The United States may be the world’s biggest consumer of technology, but when it comes to churning out scientists and engineers, American schools and families are not generating enough interest, educators say.
“We are behind the eight ball right now because other nations are competitive and pushing hard,” said JoAnn DiGennaro, president of the Center for Excellence in Education, a McLean nonprofit that promotes science and technology education.
Why aren’t American students pursuing degrees in science and technology?
“Science and engineering classes aren’t pushed when you’re young,” said Roxana Yaghoubzadeh, a 21-year-old George Washington University (GWU) senior majoring in international business.
Research shows that students often decide their career paths long before they reach college, according to Robert H. Tai, an assistant professor at the University of Virginia Curry School of Education.
“There’s a strong connection between children’s visions of what they see themselves doing as adults and what they actually end up pursuing when they become adults,” explained Mr. Tai, who earlier this year completed a study based on interviews with eighth-grade students about what job they would like to do when they get older.
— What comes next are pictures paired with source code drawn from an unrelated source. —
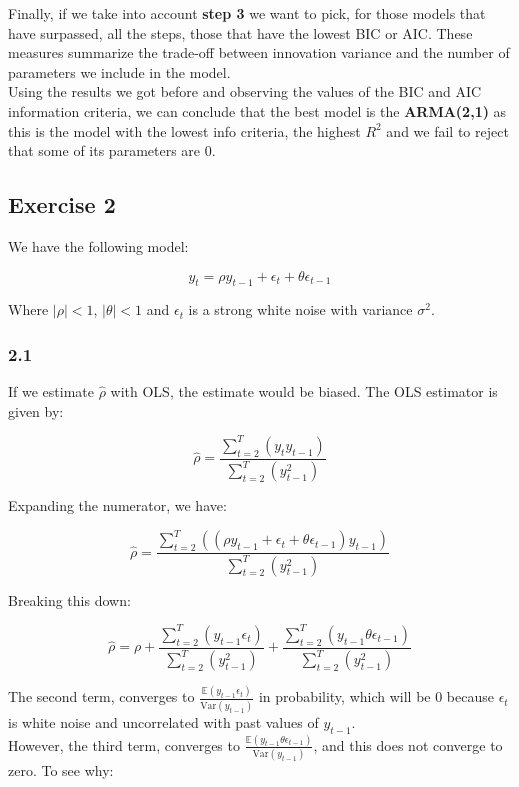 \documentclass{article}
\begin{document}
Finally, if we take into account \textbf{step 3} we want to pick, for those models that have surpassed, all the steps,
those that have the lowest BIC or AIC. These measures summarize the trade-off between innovation variance
and the number of parameters we include in the model. \\

Using the results we got before and observing the values of the BIC and AIC information criteria, we can
conclude that the best model is the \textbf{ARMA(2,1)} as this is the model with the lowest info criteria, the highest $R^2$
and we fail to reject that some of its parameters are 0. 


\subsection*{Exercise 2}

We have the following model:

\[
y_{t}= \rho y_{t-1} + \epsilon_{t}+ \theta \epsilon_{t-1} 
\]

Where $|\rho|<1$, $|\theta|<1$ and $\epsilon_{t}$ is a strong white noise with variance $\sigma^{2}$.

\subsubsection*{2.1}

If we estimate $\hat{\rho}$ with OLS, the estimate would be biased. The OLS estimator is given by:

\[
\hat{\rho}=\frac{\sum_{t=2}^{T}(y_{t}y_{t-1})}{\sum_{t=2}^{T}(y_{t-1}^{2})}
\]

Expanding the numerator, we have:

\[
\hat{\rho}=\frac{\sum_{t=2}^{T}((\rho y_{t-1} + \epsilon_{t} + \theta \epsilon_{t-1})y_{t-1})}{\sum_{t=2}^{T}(y_{t-1}^{2})}
\]

Breaking this down:

\[
\hat{\rho}= \rho + \frac{\sum_{t=2}^{T}(y_{t-1}\epsilon_{t})}{\sum_{t=2}^{T}(y_{t-1}^{2})} + \frac{\sum_{t=2}^{T}(y_{t-1}\theta\epsilon_{t-1})}{\sum_{t=2}^{T}(y_{t-1}^{2})}
\]

The second term, converges to $\frac{\mathbb{E}(y_{t-1}\epsilon_{t})}{\text{Var}(y_{t-1})}$ in probability, which will be 0  because $\epsilon_{t}$ is white noise and uncorrelated with past values of $y_{t-1}$. \\

However, the third term, converges to $\frac{\mathbb{E}(y_{t-1}\theta\epsilon_{t-1})}{\text{Var}(y_{t-1})}$, and this does not converge to zero. To see why:
\end{document}
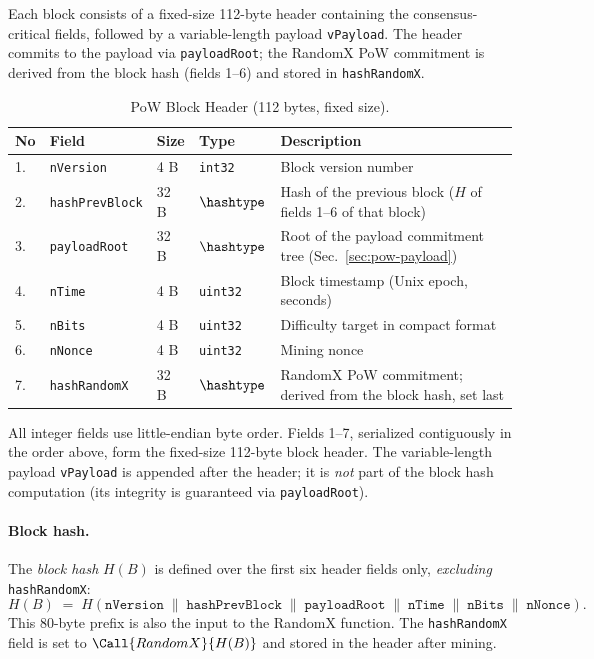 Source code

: Each block consists of a fixed-size 112-byte header containing the consensus-critical fields, followed by a variable-length payload \texttt{vPayload}. The header commits to the payload via \texttt{payloadRoot}; the RandomX PoW commitment is derived from the block hash (fields 1--6) and stored in \texttt{hashRandomX}.

\begin{table}[!htbp]
  \begin{center}
    \caption{PoW Block Header (112 bytes, fixed size).}\label{ta:pow-block}
    \begin{tabular}{|p{0.5cm}|p{3cm}|p{1.5cm}|p{1.4cm}|p{7cm}|}\hline
      No & Field & Size & Type & Description \\\hline\hline
      1. & \texttt{nVersion}       & 4 B  & \texttt{int32}   & Block version number \\\hline
      2. & \texttt{hashPrevBlock}  & 32 B & $\hashtype$      & Hash of the previous block ($H$ of fields 1--6 of that block) \\\hline
      3. & \texttt{payloadRoot}    & 32 B & $\hashtype$      & Root of the payload commitment tree (Sec.~\ref{sec:pow-payload}) \\\hline
      4. & \texttt{nTime}          & 4 B  & \texttt{uint32}  & Block timestamp (Unix epoch, seconds) \\\hline
      5. & \texttt{nBits}          & 4 B  & \texttt{uint32}  & Difficulty target in compact format \\\hline
      6. & \texttt{nNonce}         & 4 B  & \texttt{uint32}  & Mining nonce \\\hline
      7. & \texttt{hashRandomX}    & 32 B & $\hashtype$      & RandomX PoW commitment; derived from the block hash, set last \\\hline
    \end{tabular}
  \end{center}
\end{table}

All integer fields use little-endian byte order. Fields 1--7, serialized contiguously in the order above, form the fixed-size 112-byte block header. The variable-length payload \texttt{vPayload} is appended after the header; it is \emph{not} part of the block hash computation (its integrity is guaranteed via \texttt{payloadRoot}).

\paragraph{Block hash.} The \emph{block hash} $H(B)$ is defined over the first six header fields only, \emph{excluding} \texttt{hashRandomX}:
\[
  H(B) \;=\; H\!\left(\texttt{nVersion} \;\|\; \texttt{hashPrevBlock} \;\|\; \texttt{payloadRoot} \;\|\; \texttt{nTime} \;\|\; \texttt{nBits} \;\|\; \texttt{nNonce}\right).
\]
This 80-byte prefix is also the input to the RandomX function. The \texttt{hashRandomX} field is set to $\Call{RandomX}{H(B)}$ and stored in the header after mining.

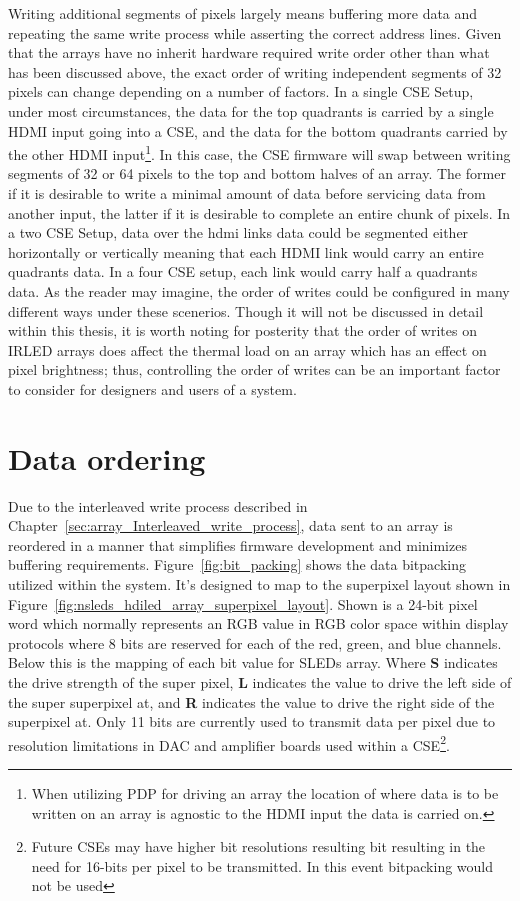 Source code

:     Writing additional segments of pixels largely means buffering more data and repeating the same write process while asserting the correct address lines. Given that the arrays have no inherit hardware required write order other than what has been discussed above, the exact order of writing independent segments of 32 pixels can change depending on a number of factors. In a single CSE Setup, under most circumstances, the data for the top quadrants is carried by a single HDMI input going into a CSE, and the data for the bottom quadrants carried by the other HDMI input\footnote{When utilizing PDP for driving an array the location of where data is to be written on an array is agnostic to the HDMI input the data is carried on.}. In this case, the CSE firmware will swap between writing segments of 32 or 64 pixels to the top and bottom halves of an array. The former if it is desirable to write a minimal amount of data before servicing data from another input, the latter if it is desirable to complete an entire chunk of pixels. In a two CSE Setup, data over the hdmi links data could be segmented either horizontally or vertically meaning that each HDMI link would carry an entire quadrants data. In a four CSE setup, each link would carry half a quadrants data. As the reader may imagine, the order of writes could be configured in many different ways under these scenerios. Though it will not be discussed in detail within this thesis, it is worth noting for posterity that the order of writes on IRLED arrays does affect the thermal load on an array which has an effect on pixel brightness\cite{BarakhshanEtAl2017, LaVeigneSieglinger2012, norton2}; thus, controlling the order of writes can be an important factor to consider for designers and users of a system.

\section{Data ordering}
    Due to the interleaved write process described in Chapter~\ref{sec:array_Interleaved_write_process}, data sent to an array is reordered in a manner that simplifies firmware development and minimizes buffering requirements. Figure~\ref{fig:bit_packing} shows the data bitpacking utilized within the system. It's designed to map to the superpixel layout shown in Figure~\ref{fig:nsleds_hdiled_array_superpixel_layout}. Shown is a 24-bit pixel word which normally represents an RGB value in RGB color space within display protocols where 8 bits are reserved for each of the red, green, and blue channels. Below this is the mapping of each bit value for SLEDs array. Where \textbf{S} indicates the drive strength of the super pixel, \textbf{L} indicates the value to drive the left side of the super superpixel at, and \textbf{R} indicates the value to drive the right side of the superpixel at. Only 11 bits are currently used to transmit data per pixel due to resolution limitations in DAC and amplifier boards used within a CSE\footnote{Future CSEs may have higher bit resolutions resulting bit resulting in the need for 16-bits per pixel to be transmitted. In this event bitpacking would not be used}.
Eighth-graders who said they wanted to have a science-related job were two to three times more likely to earn degrees in science.
“You look at what’s going on and in a sense, it’s not so much why college students are choosing their majors; it is really a question of how early are people starting to make these decisions about their lives and what it is they’re interested in doing,” Mr. Tai said.
Mara Geltzeiler, a 21-year-old international business major from New Jersey, bemoaned the time it takes to obtain a science degree.
“For careers in medicine and the sciences, there’s such a long path and all the education doesn’t pay off in the end,” said the GWU senior.
Mr. Tai, a former high school physics teacher, said parents and teachers must give children a better idea of what scientists and engineers actually do for a living.
“Everyone knows what a wide receiver does for the Redskins. The kids know this, they see this on TV,” he said. “Who’s explaining to them what chemists do?”
Moreover, fewer children have family members working in science or engineering to explain it to them, noted Ms. DiGennaro of the Center for Excellence in Education.
“The lack of understanding of what engineering is contributes to the problem,” she said. “Many engineers are the sons of [engineers] or they have an uncle or a mother, someone who has identified engineering as being exciting, or they would know nothing about it.”
Julie Beggans, a 21-year-old international business major at GWU, agreed.